Alright I think (hope) that the above works. Lol

I think we're almost there. You're gonna hate me but I have an edge case here where that might not work.
https://www.hidive.com/video/586601?seasonId=20687

Q0
00:00:24.833 --> 00:00:26.291 line:70%
<c.Q0>Tsk...</c>

Q2
00:00:24.834 --> 00:00:26.291 line:77%
<c.Q2>Whoa, look at it go!</c>

Q0
00:00:24.835 --> 00:00:26.291 line:84%
<c.Q0>It's gettin' everywhere!</c>

Basically it's not gonna work for 3+ lines with same start it'll be

line 1 -> line 2
line 2 -> line 3
line 3 -> line 1

instead of

line 1 -> line 3
line 2 -> line 2
line 3 -> line 1

Also if they get rounded to different start times, that might also mess up the order so that's what I was saying about aligning them to the same start time if they're similar enough. Sorry to be so specific about this issue, I work with hidive subtitles for some of my projects so I just want this to be correct, thanks for being so responsive.
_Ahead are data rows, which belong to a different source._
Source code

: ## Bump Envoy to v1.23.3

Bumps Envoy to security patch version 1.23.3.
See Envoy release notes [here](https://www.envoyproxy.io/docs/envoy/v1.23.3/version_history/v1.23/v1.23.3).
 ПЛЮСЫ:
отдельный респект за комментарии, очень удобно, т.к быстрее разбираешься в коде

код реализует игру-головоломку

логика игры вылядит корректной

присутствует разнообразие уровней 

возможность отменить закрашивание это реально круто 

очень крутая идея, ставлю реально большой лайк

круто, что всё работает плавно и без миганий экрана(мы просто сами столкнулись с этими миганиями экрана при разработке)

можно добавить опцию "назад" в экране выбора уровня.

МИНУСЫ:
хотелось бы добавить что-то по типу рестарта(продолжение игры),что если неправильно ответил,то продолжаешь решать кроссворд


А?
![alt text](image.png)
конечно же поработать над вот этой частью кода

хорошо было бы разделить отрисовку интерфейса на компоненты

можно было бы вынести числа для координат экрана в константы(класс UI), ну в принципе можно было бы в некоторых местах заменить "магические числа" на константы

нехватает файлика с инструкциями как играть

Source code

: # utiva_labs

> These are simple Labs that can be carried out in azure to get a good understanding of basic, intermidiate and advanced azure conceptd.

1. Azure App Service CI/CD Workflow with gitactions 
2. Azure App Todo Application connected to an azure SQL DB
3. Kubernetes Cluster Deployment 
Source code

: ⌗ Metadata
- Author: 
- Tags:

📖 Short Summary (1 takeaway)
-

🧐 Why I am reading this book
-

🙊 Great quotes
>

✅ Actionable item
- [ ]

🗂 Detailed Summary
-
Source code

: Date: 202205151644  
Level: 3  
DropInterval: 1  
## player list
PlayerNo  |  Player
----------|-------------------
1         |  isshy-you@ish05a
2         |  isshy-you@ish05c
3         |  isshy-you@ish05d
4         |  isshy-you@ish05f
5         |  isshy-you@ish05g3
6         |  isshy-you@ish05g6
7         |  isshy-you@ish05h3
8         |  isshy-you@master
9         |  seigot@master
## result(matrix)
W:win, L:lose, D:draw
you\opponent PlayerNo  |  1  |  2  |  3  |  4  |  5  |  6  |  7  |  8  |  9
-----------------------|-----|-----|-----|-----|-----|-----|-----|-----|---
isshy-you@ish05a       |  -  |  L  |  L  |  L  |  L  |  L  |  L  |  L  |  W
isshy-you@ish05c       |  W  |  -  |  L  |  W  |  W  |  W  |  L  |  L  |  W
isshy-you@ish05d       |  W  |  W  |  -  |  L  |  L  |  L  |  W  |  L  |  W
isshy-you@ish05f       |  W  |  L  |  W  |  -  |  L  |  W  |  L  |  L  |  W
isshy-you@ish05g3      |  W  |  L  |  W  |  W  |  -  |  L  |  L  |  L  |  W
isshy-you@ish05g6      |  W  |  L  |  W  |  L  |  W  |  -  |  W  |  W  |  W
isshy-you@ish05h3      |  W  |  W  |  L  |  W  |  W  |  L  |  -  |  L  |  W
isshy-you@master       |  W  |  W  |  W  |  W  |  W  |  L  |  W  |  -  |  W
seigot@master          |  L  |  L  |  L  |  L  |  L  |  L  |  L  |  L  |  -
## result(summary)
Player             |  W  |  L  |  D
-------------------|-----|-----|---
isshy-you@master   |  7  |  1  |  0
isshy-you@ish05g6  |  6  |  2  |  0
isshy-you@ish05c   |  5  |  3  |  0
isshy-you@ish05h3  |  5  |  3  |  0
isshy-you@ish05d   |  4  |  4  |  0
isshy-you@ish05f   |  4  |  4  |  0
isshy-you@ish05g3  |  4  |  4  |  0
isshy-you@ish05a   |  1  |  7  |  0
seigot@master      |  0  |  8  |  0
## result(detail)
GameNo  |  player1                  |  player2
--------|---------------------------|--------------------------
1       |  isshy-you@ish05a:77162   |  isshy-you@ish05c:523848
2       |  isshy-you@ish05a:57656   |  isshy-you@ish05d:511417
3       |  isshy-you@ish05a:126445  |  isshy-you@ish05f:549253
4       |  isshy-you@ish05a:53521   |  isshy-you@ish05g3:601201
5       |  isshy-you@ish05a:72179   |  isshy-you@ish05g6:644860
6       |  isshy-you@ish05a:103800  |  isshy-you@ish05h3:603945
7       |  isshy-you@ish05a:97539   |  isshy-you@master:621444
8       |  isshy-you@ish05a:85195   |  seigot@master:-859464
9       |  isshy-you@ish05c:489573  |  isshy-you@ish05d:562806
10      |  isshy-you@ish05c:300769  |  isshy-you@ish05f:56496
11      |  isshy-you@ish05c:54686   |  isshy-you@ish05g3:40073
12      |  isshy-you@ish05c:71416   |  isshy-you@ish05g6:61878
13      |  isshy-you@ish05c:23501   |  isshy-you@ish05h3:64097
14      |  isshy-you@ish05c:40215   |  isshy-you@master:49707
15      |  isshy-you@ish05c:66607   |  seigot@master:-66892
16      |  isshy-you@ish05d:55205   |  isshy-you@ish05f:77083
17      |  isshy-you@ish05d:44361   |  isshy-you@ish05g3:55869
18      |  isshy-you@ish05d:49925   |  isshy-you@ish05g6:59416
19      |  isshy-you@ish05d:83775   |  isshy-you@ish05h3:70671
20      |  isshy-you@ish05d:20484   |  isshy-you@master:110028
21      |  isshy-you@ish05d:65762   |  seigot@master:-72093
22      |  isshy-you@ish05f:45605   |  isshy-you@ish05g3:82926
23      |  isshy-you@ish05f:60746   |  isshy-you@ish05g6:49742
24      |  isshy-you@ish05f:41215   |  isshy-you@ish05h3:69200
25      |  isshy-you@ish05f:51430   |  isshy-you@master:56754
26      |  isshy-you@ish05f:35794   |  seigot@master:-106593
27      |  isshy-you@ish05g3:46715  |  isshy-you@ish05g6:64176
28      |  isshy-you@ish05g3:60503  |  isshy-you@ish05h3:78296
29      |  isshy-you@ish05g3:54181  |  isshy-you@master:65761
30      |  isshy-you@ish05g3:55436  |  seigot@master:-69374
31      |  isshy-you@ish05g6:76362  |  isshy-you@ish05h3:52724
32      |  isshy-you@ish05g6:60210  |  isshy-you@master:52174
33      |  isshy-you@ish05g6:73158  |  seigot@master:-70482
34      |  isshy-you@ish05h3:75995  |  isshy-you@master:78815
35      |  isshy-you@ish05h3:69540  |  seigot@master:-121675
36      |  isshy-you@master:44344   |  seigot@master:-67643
After a lot of thinking, I couldn't come up with a better method that could actually be implemented without massively overcomplicating things. So I have now inversed all the subtitles, which will hopefully be more accurate (thanks hidive for inverting subtitles that have the same start time). I guess let me know if that actually works as intended, but initial tests looks like it might.